Data supplied>
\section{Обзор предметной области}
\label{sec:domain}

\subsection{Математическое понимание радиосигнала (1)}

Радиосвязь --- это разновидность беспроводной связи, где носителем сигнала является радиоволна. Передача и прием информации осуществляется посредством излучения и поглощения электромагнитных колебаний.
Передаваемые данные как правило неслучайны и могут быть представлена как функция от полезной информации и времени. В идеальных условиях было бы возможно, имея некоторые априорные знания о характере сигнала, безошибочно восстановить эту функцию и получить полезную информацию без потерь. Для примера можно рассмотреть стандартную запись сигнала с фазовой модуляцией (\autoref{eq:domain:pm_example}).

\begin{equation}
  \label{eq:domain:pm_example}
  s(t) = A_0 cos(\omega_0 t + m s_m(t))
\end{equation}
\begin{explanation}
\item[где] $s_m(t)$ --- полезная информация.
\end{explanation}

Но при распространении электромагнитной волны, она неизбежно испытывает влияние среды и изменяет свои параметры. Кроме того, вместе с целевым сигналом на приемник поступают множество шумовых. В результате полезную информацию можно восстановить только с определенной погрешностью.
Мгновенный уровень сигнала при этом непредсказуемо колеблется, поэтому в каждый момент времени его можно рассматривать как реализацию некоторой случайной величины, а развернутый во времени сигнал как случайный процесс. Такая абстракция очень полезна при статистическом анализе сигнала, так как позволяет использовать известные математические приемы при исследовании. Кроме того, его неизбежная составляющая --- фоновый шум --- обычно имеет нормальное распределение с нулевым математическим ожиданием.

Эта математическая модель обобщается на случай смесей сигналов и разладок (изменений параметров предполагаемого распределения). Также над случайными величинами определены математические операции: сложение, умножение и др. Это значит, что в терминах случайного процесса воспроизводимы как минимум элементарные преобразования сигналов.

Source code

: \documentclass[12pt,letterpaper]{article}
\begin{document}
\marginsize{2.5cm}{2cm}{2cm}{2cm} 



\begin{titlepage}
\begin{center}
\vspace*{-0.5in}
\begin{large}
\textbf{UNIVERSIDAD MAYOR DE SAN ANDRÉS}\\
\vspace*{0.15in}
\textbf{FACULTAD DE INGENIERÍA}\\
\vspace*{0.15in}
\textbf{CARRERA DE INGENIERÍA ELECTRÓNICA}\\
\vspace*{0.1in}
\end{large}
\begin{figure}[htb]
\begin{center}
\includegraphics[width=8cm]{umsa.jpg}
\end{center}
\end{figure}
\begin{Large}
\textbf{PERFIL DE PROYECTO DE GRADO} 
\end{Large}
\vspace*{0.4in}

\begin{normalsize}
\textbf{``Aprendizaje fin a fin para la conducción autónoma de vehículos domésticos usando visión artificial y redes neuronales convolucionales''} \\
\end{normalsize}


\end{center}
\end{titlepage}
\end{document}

About this exercise> Among the records above, find each line holding "begin" and list it.

Solution to the problem>
\begin{equation}
\begin{explanation}
\begin{document}
\begin{titlepage}
\begin{center}
\begin{large}
\begin{figure}[htb]
\begin{center}
\begin{Large}
\begin{normalsize}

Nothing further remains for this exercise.